# [Exercise brief]
If a line in the listing below contains the word "would", count it, then please give only the number of such lines.

# [Data for this exercise]
====================

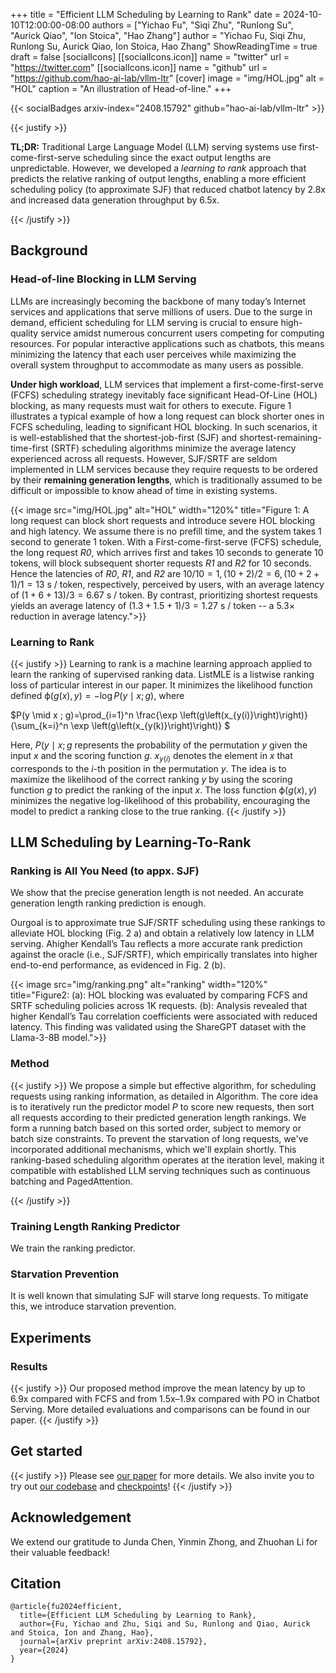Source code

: +++
title = "Efficient LLM Scheduling by Learning to Rank"
date = 2024-10-10T12:00:00-08:00
authors = ["Yichao Fu", "Siqi Zhu", "Runlong Su", "Aurick Qiao", "Ion Stoica", "Hao Zhang"]
author = "Yichao Fu, Siqi Zhu, Runlong Su, Aurick Qiao, Ion Stoica, Hao Zhang"
ShowReadingTime = true
draft = false
[socialIcons]
    [[socialIcons.icon]]
      name = "twitter"
      url = "https://twitter.com"
    [[socialIcons.icon]]
      name = "github"
      url = "https://github.com/hao-ai-lab/vllm-ltr"
[cover]
      image = "img/HOL.jpg"
      alt = "HOL"
      caption = "An illustration of Head-of-line."
+++

{{< socialBadges arxiv-index="2408.15792" github="hao-ai-lab/vllm-ltr" >}}

{{< justify >}}

**TL;DR:** Traditional Large Language Model (LLM) serving systems use first-come-first-serve scheduling since the exact output lengths are unpredictable. However, we developed a *learning to rank* approach that predicts the relative ranking of output lengths, enabling a more efficient scheduling policy (to approximate SJF) that reduced chatbot latency by 2.8x and increased data generation throughput by 6.5x.

{{< /justify >}}

## Background

### Head-of-line Blocking in LLM Serving 

LLMs are increasingly becoming the backbone of many today’s Internet services and applications that serve millions of users. Due to the surge in demand, efficient scheduling for LLM serving is crucial to ensure high-quality service amidst numerous concurrent users competing for computing resources. For popular interactive applications such as chatbots, this means minimizing the latency that each user perceives while maximizing the overall system throughput to accommodate as many users as possible.

**Under high workload**, LLM services that implement a first-come-first-serve (FCFS) scheduling strategy inevitably face significant Head-Of-Line (HOL) blocking, as many requests must wait for others to execute. Figure 1 illustrates a typical example of how a long request can block shorter ones in FCFS scheduling, leading to significant HOL blocking. In such scenarios, it is well-established that the shortest-job-first (SJF) and shortest-remaining-time-first (SRTF) scheduling algorithms minimize the average latency experienced across all requests. However, SJF/SRTF are seldom implemented in LLM services because they require requests to be ordered by their **remaining generation lengths**, which is traditionally assumed to be difficult or impossible to know ahead of time in existing systems.

{{< image src="img/HOL.jpg" alt="HOL" width="120%" title="Figure 1: A long request can block short requests and introduce severe HOL blocking and high latency. We assume there is no prefill time, and the system takes 1 second to generate 1 token. With a First-come-first-serve (FCFS) schedule, the long request *R0*, which arrives first and takes 10 seconds to generate 10 tokens, will block subsequent shorter requests *R1* and *R2* for 10 seconds. Hence the latencies of *R0*,  *R1*, and *R2* are $10 / 10 = 1, (10 + 2) / 2 = 6, (10+2+1)/1=13 \mbox{ s / token}$, respectively, perceived by users, with an average latency of $(1+6+13)/3 = 6.67 \mbox{ s / token}$. By contrast, prioritizing shortest requests yields an average latency of $(1.3+1.5+1)/3=1.27 \mbox{ s / token}$ -- a $5.3\times$ reduction in average latency.">}}

### Learning to Rank

{{< justify >}}
Learning to rank is a machine learning approach applied to learn the ranking of supervised ranking data. ListMLE is a listwise ranking loss of particular interest in our paper. It minimizes the likelihood function defined $\mathcal{\phi}(g(x),y)=-\log P\left(y \mid x ; g\right)$, where

$P(y \mid x ; g)=\prod_{i=1}^n \frac{\exp \left(g\left(x_{y(i)}\right)\right)}{\sum_{k=i}^n \exp \left(g\left(x_{y(k)}\right)\right)} $   

Here, $P(y \mid x ; g$ represents the probability of the permutation $y$ given the input $x$ and the scoring function $g$. $x_{y(i)}$ denotes the element in $x$ that corresponds to the $i$-th position in the permutation $y$. The idea is to maximize the likelihood of the correct ranking $y$ by using the scoring function $g$ to predict the ranking of the input $x$. The loss function $\mathcal{\phi}(g(x),y)$ minimizes the negative log-likelihood of this probability, encouraging the model to predict a ranking close to the true ranking. 
{{< /justify >}}

## LLM Scheduling by Learning-To-Rank

### Ranking is All You Need (to appx. SJF)

We show that the precise generation length is not needed. An accurate generation length ranking prediction is enough. 

Ourgoal is to approximate true SJF/SRTF scheduling using these rankings to alleviate HOL blocking (Fig. 2 a) and obtain a relatively low latency in LLM serving. Ahigher Kendall’s Tau reflects a more accurate rank prediction against the oracle (i.e., SJF/SRTF), which empirically translates into higher end-to-end performance, as evidenced in Fig. 2 (b).
 
{{< image src="img/ranking.png" alt="ranking" width="120%" title="Figure2: (a): HOL blocking was evaluated by comparing FCFS and SRTF scheduling policies across 1K requests. (b): Analysis revealed that higher Kendall’s Tau correlation coefficients were associated with reduced latency. This finding was validated using the ShareGPT dataset with the Llama-3-8B model.">}}


### Method

{{< justify >}}
We propose a simple but effective algorithm, for scheduling requests using ranking information, as detailed in Algorithm. The core idea is to iteratively run the predictor model $P$ to score new requests, then sort all requests according to their predicted generation length rankings. We form a running batch based on this sorted order, subject to memory or batch size constraints. To prevent the starvation of long requests, we've incorporated additional mechanisms, which we'll explain shortly. This ranking-based scheduling algorithm operates at the iteration level, making it compatible with established LLM serving techniques such as continuous batching and PagedAttention. 

{{< /justify >}}

### Training Length Ranking Predictor

We train the ranking predictor.

### Starvation Prevention

It is well known that simulating SJF will starve long requests. To mitigate this, we introduce starvation prevention.

##  Experiments

### Results
{{< justify >}}
Our proposed method improve the mean latency by up to 6.9x compared with FCFS and from 1.5x–1.9x compared with PO in Chatbot Serving. More detailed evaluations and comparisons can be found in our paper.
{{< /justify >}}


## Get started
{{< justify >}}
Please see [our paper](https://arxiv.org/abs/2408.15792) for more details. We also invite you to try out [our codebase](https://github.com/hao-ai-lab/vllm-ltr) and [checkpoints](https://huggingface.co/LLM-ltr/)!
{{< /justify >}}

## Acknowledgement

We extend our gratitude to Junda Chen, Yinmin Zhong, and Zhuohan Li for their valuable feedback!

## Citation

```
@article{fu2024efficient,
  title={Efficient LLM Scheduling by Learning to Rank},
  author={Fu, Yichao and Zhu, Siqi and Su, Runlong and Qiao, Aurick and Stoica, Ion and Zhang, Hao},
  journal={arXiv preprint arXiv:2408.15792},
  year={2024}
}
```
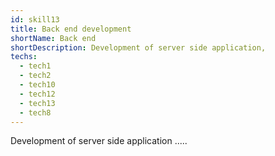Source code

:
 ```yaml
---
id: skill13
title: Back end development
shortName: Back end
shortDescription: Development of server side application, 
techs:
  - tech1
  - tech2
  - tech10
  - tech12
  - tech13
  - tech8
---
```

Development of server side application .....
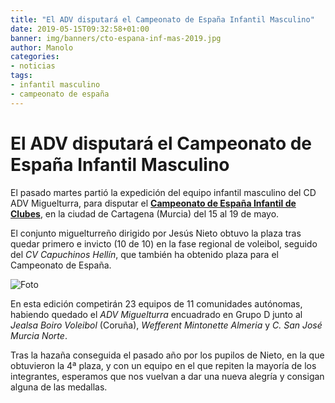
 ```yaml
---
title: "El ADV disputará el Campeonato de España Infantil Masculino"
date: 2019-05-15T09:32:58+01:00
banner: img/banners/cto-espana-inf-mas-2019.jpg
author: Manolo
categories:
- noticias
tags:
- infantil masculino
- campeonato de españa
---
```


# El ADV disputará el Campeonato de España Infantil Masculino

El pasado martes partió la expedición del equipo infantil masculino
del CD ADV Miguelturra, para disputar
el [**Campeonato de España Infantil de Clubes**][cto], en la ciudad de
Cartagena (Murcia) del 15 al 19 de mayo.

El conjunto miguelturreño dirigido por Jesús Nieto obtuvo la plaza
tras quedar primero e invicto (10 de 10) en la fase regional de
voleibol, seguido del *CV Capuchinos Hellín*, que también ha obtenido
plaza para el Campeonato de España.

![Foto](../../../../../img/banners/cto-espana-inf-mas-2019.jpg)

En esta edición competirán 23 equipos de 11 comunidades autónomas,
habiendo quedado el *ADV Miguelturra* encuadrado en Grupo D junto al
*Jealsa Boiro Voleibol* (Coruña), *Wefferent Mintonette Almeria* y *C. San
José Murcia Norte*.

Tras la hazaña conseguida el pasado año por los pupilos de Nieto, en
la que obtuvieron la 4ª plaza, y con un equipo en el que repiten la
mayoría de los integrantes, esperamos que nos vuelvan a dar una nueva
alegría y consigan alguna de las medallas.

[cto]: http://www.rfevb.com/campeonato-de-espana-infantil-masculino-2019
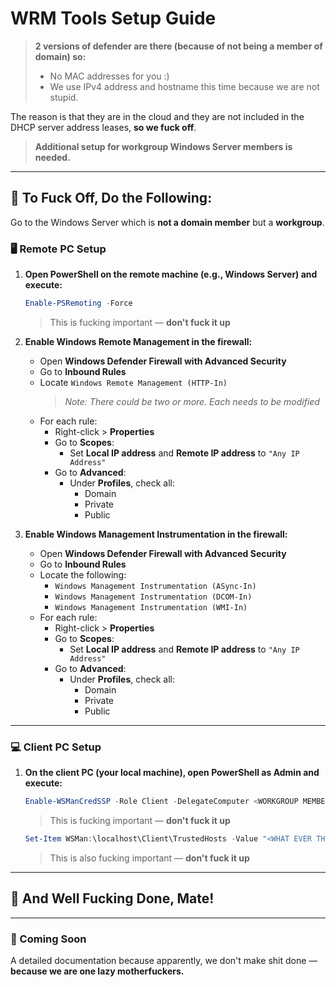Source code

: # WRM Tools Setup Guide

> **2 versions of defender are there (because of not being a member of domain) so:**  
> - No MAC addresses for you :)  
> - We use IPv4 address and hostname this time because we are not stupid.

The reason is that they are in the cloud and they are not included in the DHCP server address leases, **so we fuck off**.

> **Additional setup for workgroup Windows Server members is needed.**

---

## 🖕 To Fuck Off, Do the Following:

Go to the Windows Server which is **not a domain member** but a **workgroup**.

### 🖥️ Remote PC Setup

1. **Open PowerShell on the remote machine (e.g., Windows Server) and execute:**

    ```powershell
    Enable-PSRemoting -Force
    ```

    > This is fucking important — **don't fuck it up**

2. **Enable Windows Remote Management in the firewall:**

    - Open **Windows Defender Firewall with Advanced Security**
    - Go to **Inbound Rules**
    - Locate `Windows Remote Management (HTTP-In)`  
      > *Note: There could be two or more. Each needs to be modified*
    - For each rule:
        - Right-click > **Properties**
        - Go to **Scopes**:
            - Set **Local IP address** and **Remote IP address** to `"Any IP Address"`
        - Go to **Advanced**:
            - Under **Profiles**, check all:
                - Domain
                - Private
                - Public

3. **Enable Windows Management Instrumentation in the firewall:**

    - Open **Windows Defender Firewall with Advanced Security**
    - Go to **Inbound Rules**
    - Locate the following:
        - `Windows Management Instrumentation (ASync-In)`
        - `Windows Management Instrumentation (DCOM-In)`
        - `Windows Management Instrumentation (WMI-In)`
    - For each rule:
        - Right-click > **Properties**
        - Go to **Scopes**:
            - Set **Local IP address** and **Remote IP address** to `"Any IP Address"`
        - Go to **Advanced**:
            - Under **Profiles**, check all:
                - Domain
                - Private
                - Public

---

### 💻 Client PC Setup

1. **On the client PC (your local machine), open PowerShell as Admin and execute:**

    ```powershell
    Enable-WSManCredSSP -Role Client -DelegateComputer <WORKGROUP MEMBER HOSTNAME> -Force
    ```

    > This is fucking important — **don't fuck it up**

    ```powershell
    Set-Item WSMan:\localhost\Client\TrustedHosts -Value "<WHAT EVER THE FUCK IS YOUR IPV4 HERE>" -Force
    ```

    > This is also fucking important — **don't fuck it up**

---

## 🎉 And Well Fucking Done, Mate!

---

### 🚧 Coming Soon

A detailed documentation because apparently, we don't make shit done —  
**because we are one lazy motherfuckers.**
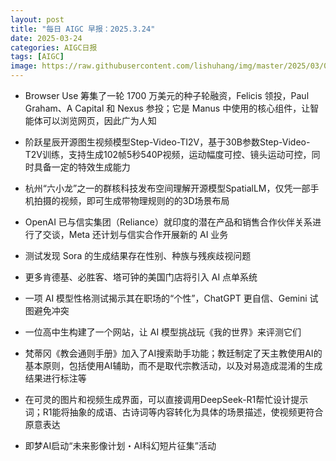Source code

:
 ```yaml
---
layout: post
title: "每日 AIGC 早报：2025.3.24"
date: 2025-03-24
categories: AIGC日报
tags: [AIGC]
image: https://raw.githubusercontent.com/lishuhang/img/master/2025/03/0324-d.jpg
---
```


- Browser Use 筹集了一轮 1700 万美元的种子轮融资，Felicis 领投，Paul Graham、A Capital 和 Nexus 参投；它是 Manus 中使用的核心组件，让智能体可以浏览网页，因此广为人知

- 阶跃星辰开源图生视频模型Step-Video-TI2V，基于30B参数Step-Video-T2V训练，支持生成102帧5秒540P视频，运动幅度可控、镜头运动可控，同时具备一定的特效生成能力

- 杭州“六小龙”之一的群核科技发布空间理解开源模型SpatialLM，仅凭一部手机拍摄的视频，即可生成带物理规则的的3D场景布局

- OpenAI 已与信实集团（Reliance）就印度的潜在产品和销售合作伙伴关系进行了交谈，Meta 还计划与信实合作开展新的 AI 业务

- 测试发现 Sora 的生成结果存在性别、种族与残疾歧视问题

- 更多肯德基、必胜客、塔可钟的美国门店将引入 AI 点单系统

- 一项 AI 模型性格测试揭示其在职场的“个性”，ChatGPT 更自信、Gemini 试图避免冲突

- 一位高中生构建了一个网站，让 AI 模型挑战玩《我的世界》来评测它们

- 梵蒂冈《教会通则手册》加入了AI搜索助手功能；教廷制定了天主教使用AI的基本原则，包括使用AI辅助，而不是取代宗教活动，以及对易造成混淆的生成结果进行标注等

- 在可灵的图片和视频生成界面，可以直接调用DeepSeek-R1帮忙设计提示词；R1能将抽象的成语、古诗词等内容转化为具体的场景描述，使视频更符合原意表达

- 即梦AI启动“未来影像计划・AI科幻短片征集”活动
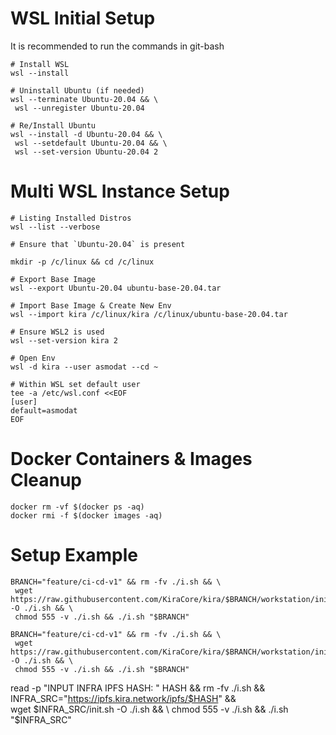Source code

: 
# WSL Initial Setup

It is recommended to run the commands in git-bash

```
# Install WSL
wsl --install

# Uninstall Ubuntu (if needed)
wsl --terminate Ubuntu-20.04 && \
 wsl --unregister Ubuntu-20.04

# Re/Install Ubuntu
wsl --install -d Ubuntu-20.04 && \
 wsl --setdefault Ubuntu-20.04 && \
 wsl --set-version Ubuntu-20.04 2
```

# Multi WSL Instance Setup

```
# Listing Installed Distros
wsl --list --verbose

# Ensure that `Ubuntu-20.04` is present

mkdir -p /c/linux && cd /c/linux

# Export Base Image
wsl --export Ubuntu-20.04 ubuntu-base-20.04.tar

# Import Base Image & Create New Env
wsl --import kira /c/linux/kira /c/linux/ubuntu-base-20.04.tar

# Ensure WSL2 is used
wsl --set-version kira 2

# Open Env
wsl -d kira --user asmodat --cd ~

# Within WSL set default user
tee -a /etc/wsl.conf <<EOF
[user]
default=asmodat
EOF
```

# Docker Containers & Images Cleanup
```
docker rm -vf $(docker ps -aq)
docker rmi -f $(docker images -aq)
```

# Setup Example

```
BRANCH="feature/ci-cd-v1" && rm -fv ./i.sh && \
 wget https://raw.githubusercontent.com/KiraCore/kira/$BRANCH/workstation/init.sh -O ./i.sh && \
 chmod 555 -v ./i.sh && ./i.sh "$BRANCH"
```


```
BRANCH="feature/ci-cd-v1" && rm -fv ./i.sh && \
 wget https://raw.githubusercontent.com/KiraCore/kira/$BRANCH/workstation/init.sh -O ./i.sh && \
 chmod 555 -v ./i.sh && ./i.sh "$BRANCH"
```


read -p "INPUT INFRA IPFS HASH: " HASH && rm -fv ./i.sh && \
 INFRA_SRC="https://ipfs.kira.network/ipfs/$HASH" && \
 wget $INFRA_SRC/init.sh -O ./i.sh && \
 chmod 555 -v ./i.sh && ./i.sh "$INFRA_SRC"

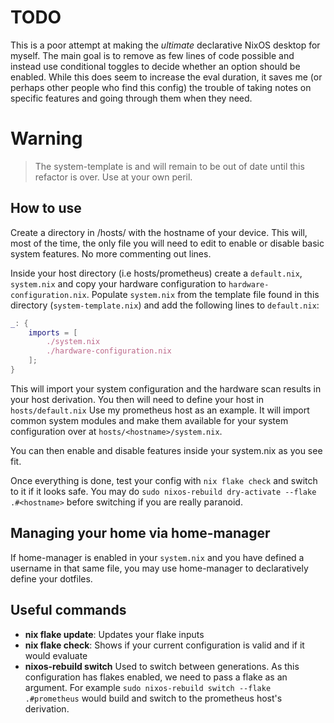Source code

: # TODO

This is a poor attempt at making the *ultimate* declarative NixOS desktop for myself.
The main goal is to remove as few lines of code possible and instead use conditional
toggles to decide whether an option should be enabled. While this does seem to increase
the eval duration, it saves me (or perhaps other people who find this config) the trouble
of taking notes on specific features and going through them when they need.

# Warning 
> The system-template is and will remain to be out of date until this refactor is over.
> Use at your own peril.

## How to use

Create a directory in /hosts/ with the hostname of your device. This will, most of the time,
the only file you will need to edit to enable or disable basic system features. No 
more commenting out lines.

Inside your host directory (i.e hosts/prometheus) create a `default.nix`, `system.nix` and 
copy your hardware configuration to `hardware-configuration.nix`. Populate `system.nix`
from the template file found in this directory (`system-template.nix`) and add the following
lines to `default.nix`:

```nix
_: {
    imports = [
        ./system.nix 
        ./hardware-configuration.nix
    ];
}
```

This will import your system configuration and the hardware scan results in your host 
derivation. You then will need to define your host in `hosts/default.nix` Use my 
prometheus host as an example. It will import common system modules and make them available
for your system configuration over at `hosts/<hostname>/system.nix`. 

You can then enable and disable features inside your system.nix as you see fit.


Once everything is done, test your config with `nix flake check` and switch to it 
if it looks safe. You may do `sudo nixos-rebuild dry-activate --flake .#<hostname>`
before switching if you are really paranoid.

## Managing your home via home-manager 

If home-manager is enabled in your `system.nix` and you have defined a username in that 
same file, you may use home-manager to declaratively define your dotfiles. 


## Useful commands

- **nix flake update**: Updates your flake inputs
- **nix flake check**: Shows if your current configuration is valid and if it 
would evaluate
- **nixos-rebuild switch** Used to switch between generations. As this configuration
has flakes enabled, we need to pass a flake as an argument. For example 
`sudo nixos-rebuild switch --flake .#prometheus` would build and switch to the prometheus
host's derivation.




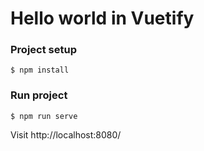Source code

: # Hello world in Vuetify

### Project setup
```
$ npm install
```

### Run project
```
$ npm run serve
```

Visit http://localhost:8080/
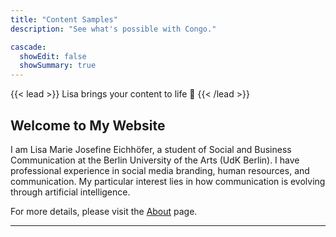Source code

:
 ```yaml
---
title: "Content Samples"
description: "See what's possible with Congo."

cascade:
  showEdit: false
  showSummary: true
---
```


{{< lead >}}
Lisa brings your content to life :pinched_fingers:
{{< /lead >}}

## Welcome to My Website

I am Lisa Marie Josefine Eichhöfer, a student of Social and Business Communication at the Berlin University of the Arts (UdK Berlin). I have professional experience in social media branding, human resources, and communication. My particular interest lies in how communication is evolving through artificial intelligence.

For more details, please visit the [About](about/) page.

---
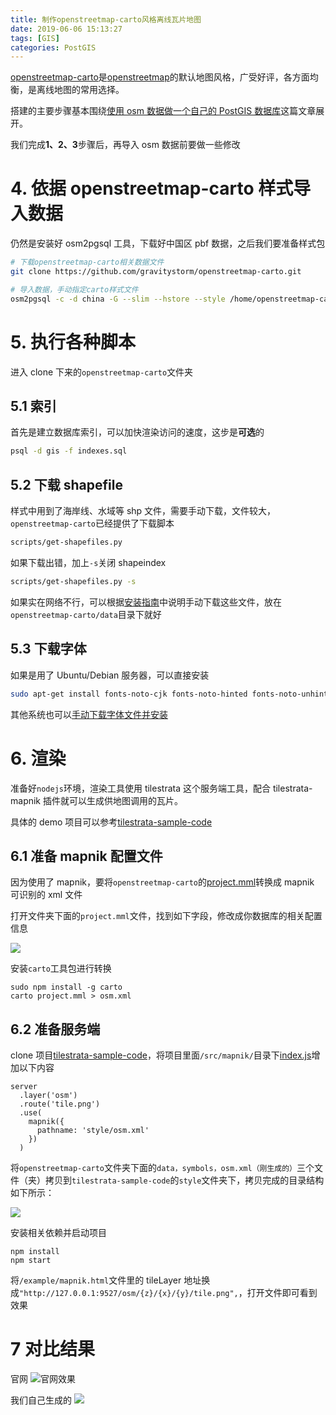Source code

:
 ```yaml
---
title: 制作openstreetmap-carto风格离线瓦片地图
date: 2019-06-06 15:13:27
tags: [GIS]
categories: PostGIS
---
```


[openstreetmap-carto](https://github.com/gravitystorm/openstreetmap-carto)是[openstreetmap](https://www.openstreetmap.org)的默认地图风格，广受好评，各方面均衡，是离线地图的常用选择。

<!-- more -->

搭建的主要步骤基本围绕[使用 osm 数据做一个自己的 PostGIS 数据库](https://kael.top/2019/03/12/osm-PostGIS-setup/)这篇文章展开。

我们完成**1、2、3**步骤后，再导入 osm 数据前要做一些修改

# 4. 依据 openstreetmap-carto 样式导入数据

仍然是安装好 osm2pgsql 工具，下载好中国区 pbf 数据，之后我们要准备样式包

```bash
# 下载openstreetmap-carto相关数据文件
git clone https://github.com/gravitystorm/openstreetmap-carto.git

# 导入数据，手动指定carto样式文件
osm2pgsql -c -d china -G --slim --hstore --style /home/openstreetmap-carto/openstreetmap-carto.style --tag-transform-script /home/openstreetmap-carto/openstreetmap-carto.lua -C 2000 -p china -r pbf /home/CN
```

# 5. 执行各种脚本

进入 clone 下来的`openstreetmap-carto`文件夹

## 5.1 索引

首先是建立数据库索引，可以加快渲染访问的速度，这步是**可选**的

```bash
psql -d gis -f indexes.sql
```

## 5.2 下载 shapefile

样式中用到了海岸线、水域等 shp 文件，需要手动下载，文件较大，`openstreetmap-carto`已经提供了下载脚本

```bash
scripts/get-shapefiles.py
```

如果下载出错，加上`-s`关闭 shapeindex

```bash
scripts/get-shapefiles.py -s
```

如果实在网络不行，可以根据[安装指南](https://github.com/gravitystorm/openstreetmap-carto/blob/master/INSTALL.md#manual-download)中说明手动下载这些文件，放在`openstreetmap-carto/data`目录下就好

## 5.3 下载字体

如果是用了 Ubuntu/Debian 服务器，可以直接安装

```bash
sudo apt-get install fonts-noto-cjk fonts-noto-hinted fonts-noto-unhinted fonts-hanazono ttf-unifont
```

其他系统也可以[手动下载字体文件并安装](https://github.com/gravitystorm/openstreetmap-carto/blob/master/INSTALL.md#installation-on-other-operation-systems)

# 6. 渲染

准备好`nodejs`环境，渲染工具使用 tilestrata 这个服务端工具，配合 tilestrata-mapnik 插件就可以生成供地图调用的瓦片。

具体的 demo 项目可以参考[tilestrata-sample-code](https://github.com/zzcyrus/tilestrata-sample-code)

<!-- 对应的文章可以看一下这篇[放水淀粉](www.qq.com) -->

## 6.1 准备 mapnik 配置文件

因为使用了 mapnik，要将`openstreetmap-carto`的[project.mml](https://github.com/gravitystorm/openstreetmap-carto/blob/master/project.mml)转换成 mapnik 可识别的 xml 文件

打开文件夹下面的`project.mml`文件，找到如下字段，修改成你数据库的相关配置信息

![](http://blog-img-1255388623.cossh.myqcloud.com/carto_project_mml.png)

安装`carto`工具包进行转换

```
sudo npm install -g carto
carto project.mml > osm.xml
```

## 6.2 准备服务端

clone 项目[tilestrata-sample-code](https://github.com/zzcyrus/tilestrata-sample-code)，将项目里面`/src/mapnik/`目录下[index.js](https://github.com/zzcyrus/tilestrata-sample-code/blob/master/src/mapnik/index.js)增加以下内容

```
server
  .layer('osm')
  .route('tile.png')
  .use(
    mapnik({
      pathname: 'style/osm.xml'
    })
  )
```

将`openstreetmap-carto`文件夹下面的`data，symbols，osm.xml（刚生成的）`三个文件（夹）拷贝到`tilestrata-sample-code`的`style`文件夹下，拷贝完成的目录结构如下所示：

![](http://blog-img-1255388623.cossh.myqcloud.com/osm_mapnik_folder.png)

安装相关依赖并启动项目

```
npm install
npm start
```

将`/example/mapnik.html`文件里的 tileLayer 地址换成`"http://127.0.0.1:9527/osm/{z}/{x}/{y}/tile.png",`，打开文件即可看到效果

# 7 对比结果

官网
![官网效果](http://blog-img-1255388623.cossh.myqcloud.com/osm.png)

我们自己生成的
![](http://blog-img-1255388623.cossh.myqcloud.com/osm_mapnik.png)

====================

# [Completed exercise]
2